When the War Cabinet and the viceroy heard that Cripps had promised this to the princes, they were collectively furious. The political secretary, Kenneth Fitze, was instructed firmly to inform the chamber that there would be no 'unilateral denunciation of the treaties'. Deeply worried now, the princes decided that it might not harm them to conduct a little public relations at this stage. At Bikaner's behest, Panikkar was deployed for this new mission due to his persuasiveness and his intelligence. His first move was to publish a quick but crucial essay in the influential American journal Foreign Affairs.

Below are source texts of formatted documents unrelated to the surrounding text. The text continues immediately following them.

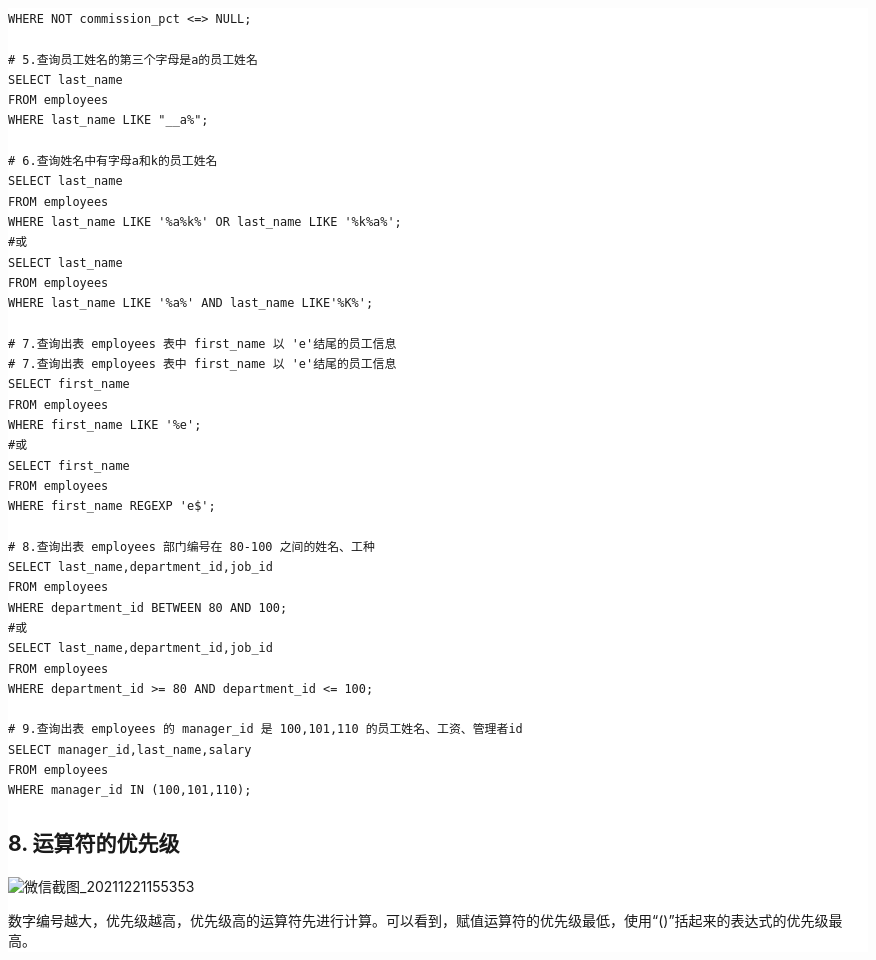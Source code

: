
 ```mysql
WHERE NOT commission_pct <=> NULL;

# 5.查询员工姓名的第三个字母是a的员工姓名
SELECT last_name
FROM employees
WHERE last_name LIKE "__a%";

# 6.查询姓名中有字母a和k的员工姓名
SELECT last_name
FROM employees
WHERE last_name LIKE '%a%k%' OR last_name LIKE '%k%a%';
#或
SELECT last_name
FROM employees
WHERE last_name LIKE '%a%' AND last_name LIKE'%K%';

# 7.查询出表 employees 表中 first_name 以 'e'结尾的员工信息
# 7.查询出表 employees 表中 first_name 以 'e'结尾的员工信息
SELECT first_name
FROM employees
WHERE first_name LIKE '%e';
#或
SELECT first_name
FROM employees
WHERE first_name REGEXP 'e$';

# 8.查询出表 employees 部门编号在 80-100 之间的姓名、工种
SELECT last_name,department_id,job_id
FROM employees
WHERE department_id BETWEEN 80 AND 100;
#或
SELECT last_name,department_id,job_id
FROM employees
WHERE department_id >= 80 AND department_id <= 100;

# 9.查询出表 employees 的 manager_id 是 100,101,110 的员工姓名、工资、管理者id
SELECT manager_id,last_name,salary
FROM employees
WHERE manager_id IN (100,101,110);
```





## 8. 运算符的优先级



![微信截图_20211221155353](http://typora-imagelist.oss-cn-qingdao.aliyuncs.com/微信截图_20211221155353.png)

数字编号越大，优先级越高，优先级高的运算符先进行计算。可以看到，赋值运算符的优先级最低，使用“()”括起来的表达式的优先级最高。
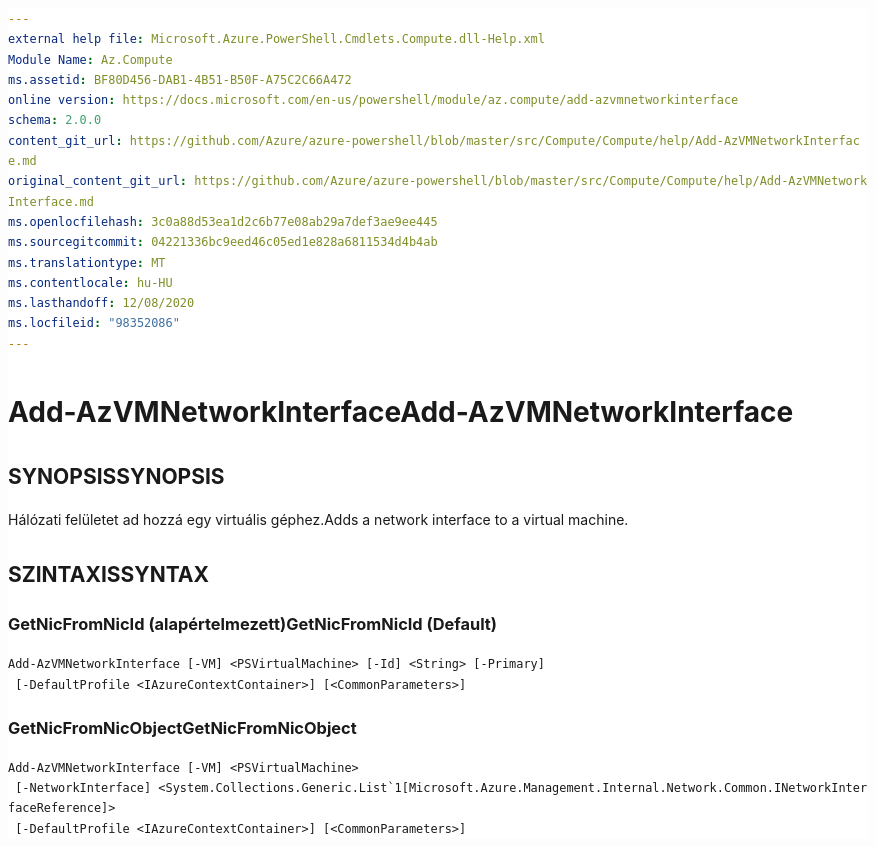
 ```yaml
---
external help file: Microsoft.Azure.PowerShell.Cmdlets.Compute.dll-Help.xml
Module Name: Az.Compute
ms.assetid: BF80D456-DAB1-4B51-B50F-A75C2C66A472
online version: https://docs.microsoft.com/en-us/powershell/module/az.compute/add-azvmnetworkinterface
schema: 2.0.0
content_git_url: https://github.com/Azure/azure-powershell/blob/master/src/Compute/Compute/help/Add-AzVMNetworkInterface.md
original_content_git_url: https://github.com/Azure/azure-powershell/blob/master/src/Compute/Compute/help/Add-AzVMNetworkInterface.md
ms.openlocfilehash: 3c0a88d53ea1d2c6b77e08ab29a7def3ae9ee445
ms.sourcegitcommit: 04221336bc9eed46c05ed1e828a6811534d4b4ab
ms.translationtype: MT
ms.contentlocale: hu-HU
ms.lasthandoff: 12/08/2020
ms.locfileid: "98352086"
---
```

# <span data-ttu-id="553cd-101">Add-AzVMNetworkInterface</span><span class="sxs-lookup"><span data-stu-id="553cd-101">Add-AzVMNetworkInterface</span></span>

## <span data-ttu-id="553cd-102">SYNOPSIS</span><span class="sxs-lookup"><span data-stu-id="553cd-102">SYNOPSIS</span></span>
<span data-ttu-id="553cd-103">Hálózati felületet ad hozzá egy virtuális géphez.</span><span class="sxs-lookup"><span data-stu-id="553cd-103">Adds a network interface to a virtual machine.</span></span>

## <span data-ttu-id="553cd-104">SZINTAXIS</span><span class="sxs-lookup"><span data-stu-id="553cd-104">SYNTAX</span></span>

### <span data-ttu-id="553cd-105">GetNicFromNicId (alapértelmezett)</span><span class="sxs-lookup"><span data-stu-id="553cd-105">GetNicFromNicId (Default)</span></span>
```
Add-AzVMNetworkInterface [-VM] <PSVirtualMachine> [-Id] <String> [-Primary]
 [-DefaultProfile <IAzureContextContainer>] [<CommonParameters>]
```

### <span data-ttu-id="553cd-106">GetNicFromNicObject</span><span class="sxs-lookup"><span data-stu-id="553cd-106">GetNicFromNicObject</span></span>
```
Add-AzVMNetworkInterface [-VM] <PSVirtualMachine>
 [-NetworkInterface] <System.Collections.Generic.List`1[Microsoft.Azure.Management.Internal.Network.Common.INetworkInterfaceReference]>
 [-DefaultProfile <IAzureContextContainer>] [<CommonParameters>]
```
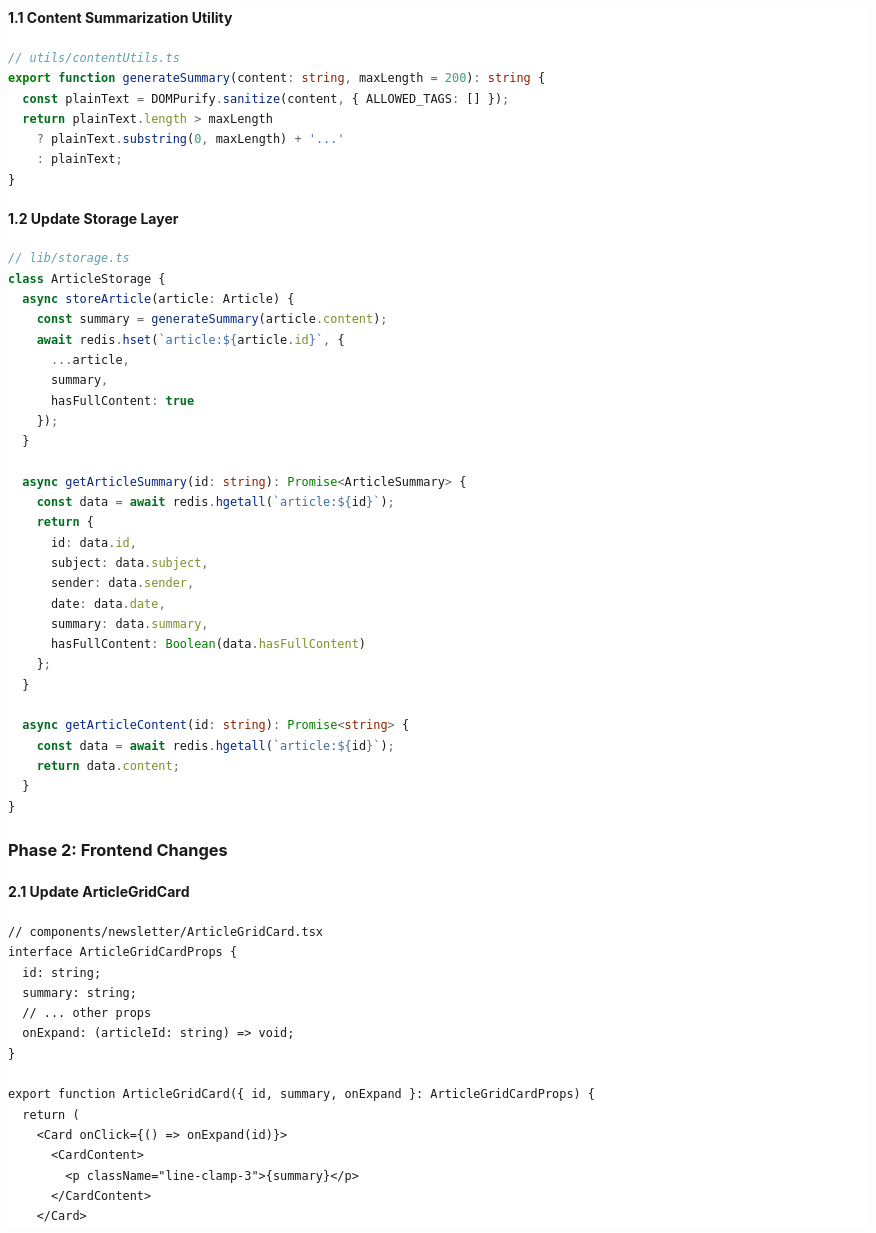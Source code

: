 #### 1.1 Content Summarization Utility

```typescript
// utils/contentUtils.ts
export function generateSummary(content: string, maxLength = 200): string {
  const plainText = DOMPurify.sanitize(content, { ALLOWED_TAGS: [] });
  return plainText.length > maxLength 
    ? plainText.substring(0, maxLength) + '...' 
    : plainText;
}
```

#### 1.2 Update Storage Layer

```typescript
// lib/storage.ts
class ArticleStorage {
  async storeArticle(article: Article) {
    const summary = generateSummary(article.content);
    await redis.hset(`article:${article.id}`, {
      ...article,
      summary,
      hasFullContent: true
    });
  }

  async getArticleSummary(id: string): Promise<ArticleSummary> {
    const data = await redis.hgetall(`article:${id}`);
    return {
      id: data.id,
      subject: data.subject,
      sender: data.sender,
      date: data.date,
      summary: data.summary,
      hasFullContent: Boolean(data.hasFullContent)
    };
  }

  async getArticleContent(id: string): Promise<string> {
    const data = await redis.hgetall(`article:${id}`);
    return data.content;
  }
}
```

### Phase 2: Frontend Changes

#### 2.1 Update ArticleGridCard

```tsx
// components/newsletter/ArticleGridCard.tsx
interface ArticleGridCardProps {
  id: string;
  summary: string;
  // ... other props
  onExpand: (articleId: string) => void;
}

export function ArticleGridCard({ id, summary, onExpand }: ArticleGridCardProps) {
  return (
    <Card onClick={() => onExpand(id)}>
      <CardContent>
        <p className="line-clamp-3">{summary}</p>
      </CardContent>
    </Card>
```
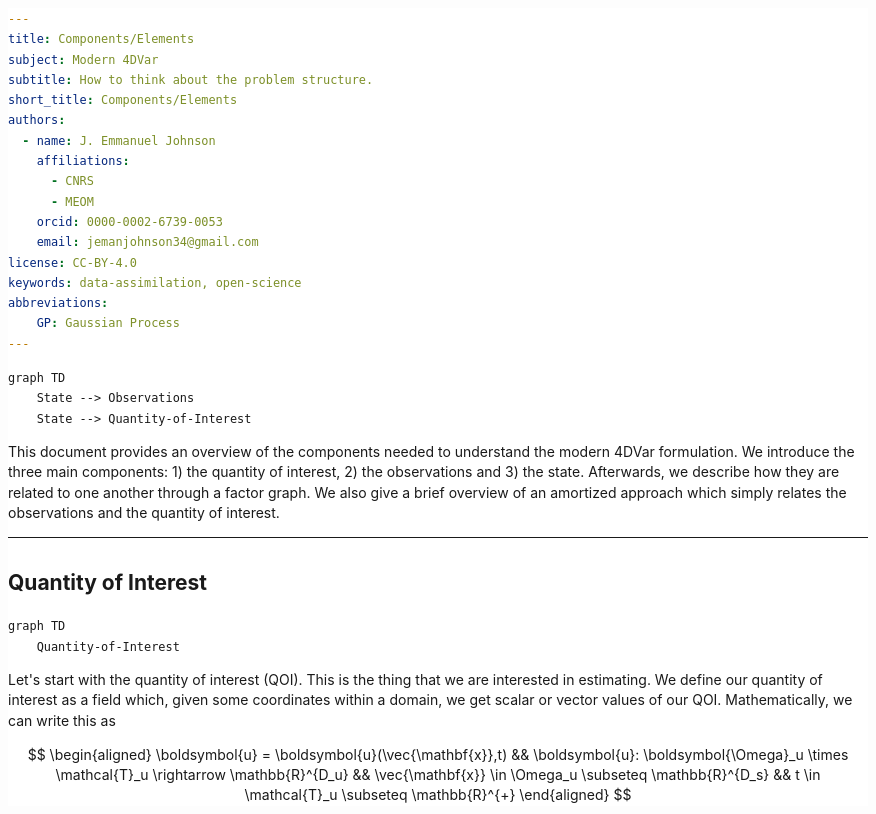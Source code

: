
 ```yaml
---
title: Components/Elements
subject: Modern 4DVar
subtitle: How to think about the problem structure.
short_title: Components/Elements
authors:
  - name: J. Emmanuel Johnson
    affiliations:
      - CNRS
      - MEOM
    orcid: 0000-0002-6739-0053
    email: jemanjohnson34@gmail.com
license: CC-BY-4.0
keywords: data-assimilation, open-science
abbreviations:
    GP: Gaussian Process
---
```




```{mermaid}
graph TD
    State --> Observations
    State --> Quantity-of-Interest
```

This document provides an overview of the components needed to understand the modern 4DVar formulation. We introduce the three main components: 1) the quantity of interest, 2) the observations and 3) the state. Afterwards, we describe how they are related to one another through a factor graph. We also give a brief overview of an amortized approach which simply relates the observations and the quantity of interest. 


---
## Quantity of Interest



```{mermaid}
graph TD
    Quantity-of-Interest
```

Let's start with the quantity of interest (QOI). This is the thing that we are interested in estimating. We define our quantity of interest as a field which, given some coordinates within a domain, we get scalar or vector values of our QOI. Mathematically, we can write this as

$$
\begin{aligned}
\boldsymbol{u} = \boldsymbol{u}(\vec{\mathbf{x}},t)
&& \boldsymbol{u}: \boldsymbol{\Omega}_u \times \mathcal{T}_u \rightarrow \mathbb{R}^{D_u}
&& \vec{\mathbf{x}} \in \Omega_u \subseteq \mathbb{R}^{D_s}
&& t \in \mathcal{T}_u \subseteq \mathbb{R}^{+}
\end{aligned}
$$
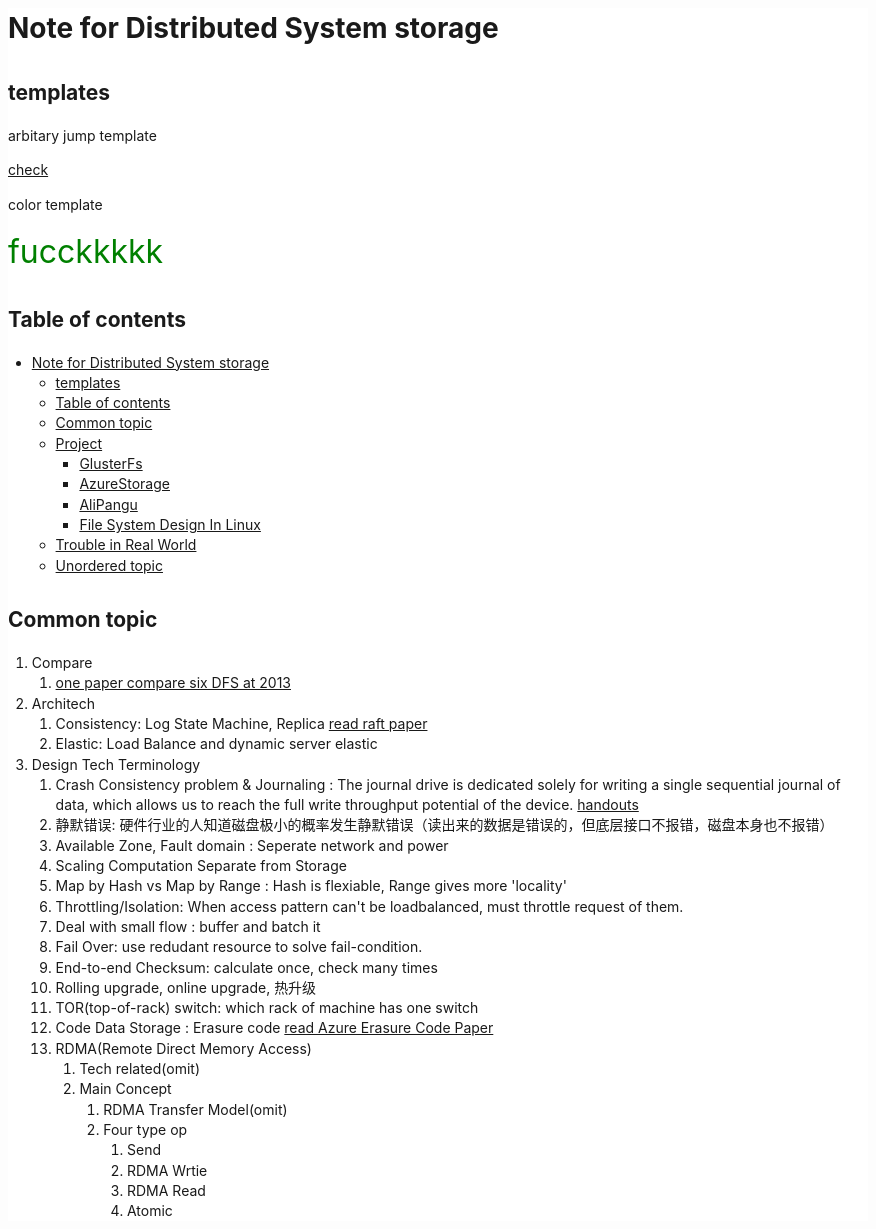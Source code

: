 # Note for Distributed System storage

## templates

arbitary jump template

[check](#10fuck)
<a name="10fuck"></a>

color template

<font color="green" size="6">
<a name="fuccccc"></a>
fucckkkkk
</font>

## Table of contents

- [Note for Distributed System storage](#note-for-distributed-system-storage)
  - [templates](#templates)
  - [Table of contents](#table-of-contents)
  - [Common topic](#common-topic)
  - [Project](#project)
    - [GlusterFs](#glusterfs)
    - [AzureStorage](#azurestorage)
    - [AliPangu](#alipangu)
    - [File System Design In Linux](#file-system-design-in-linux)
  - [Trouble in Real World](#trouble-in-real-world)
  - [Unordered topic](#unordered-topic)


## Common topic

1. Compare
    1. [one paper compare six DFS at 2013](#https://hal.inria.fr/hal-00789086/document)
2. Architech
    1. Consistency: Log State Machine, Replica [read raft paper](https://raft.github.io/raft.pdf)
    2. Elastic: Load Balance and dynamic server elastic
3. Design Tech Terminology
    1. Crash Consistency problem & Journaling : The journal drive is dedicated solely for writing a single sequential journal of data, which allows us to reach the full write throughput potential of the device. [handouts](http://pages.cs.wisc.edu/~remzi/OSTEP/file-journaling.pdf)
    2. 静默错误: 硬件行业的人知道磁盘极小的概率发生静默错误（读出来的数据是错误的，但底层接口不报错，磁盘本身也不报错）
    3. Available Zone, Fault domain : Seperate network and power
    4. Scaling Computation Separate from Storage
    5. Map by Hash vs Map by Range : Hash is flexiable, Range gives more 'locality'
    6. Throttling/Isolation: When access pattern can't be loadbalanced, must throttle request of them.
    7. Deal with small flow : buffer and batch it
    8. Fail Over: use redudant resource to solve fail-condition.
    9. End-to-end Checksum: calculate once, check many times
    10. Rolling upgrade, online upgrade, 热升级
    11. TOR(top-of-rack) switch: which rack of machine has one switch
    12. Code Data Storage : Erasure code [read Azure Erasure Code Paper](https://www.usenix.org/system/files/conference/atc12/atc12-final181_0.pdf)
    13. RDMA(Remote Direct Memory Access)
        1. Tech related(omit)
        2. Main Concept
            1. RDMA Transfer Model(omit)
            2. Four type op
                1. Send
                2. RDMA Wrtie
                3. RDMA Read
                4. Atomic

'The Princes and India's Future' is both smartly written and smartly positioned. It makes no real point beyond the need to protect princely autonomy based on their treaty rights with the British Empire and their independent existence before the empire was established. In modern terms, it would qualify as a puff piece, plugging the importance of princely states in negotiations for a free India. Panikkar's choice of publication was shrewd. It was a good way to reestablish the image of the princes, away from their eccentric, cartoonish portrayals and towards a perception of them as socially progressive, intelligent forces. But what followed from this was an invitation that would keep Panikkar away from India for the rest of that year.
He was asked to participate as a delegate in the eighth annual conference of the Institute of Pacific Relations (IPR) at Mont Tremblant, Canada.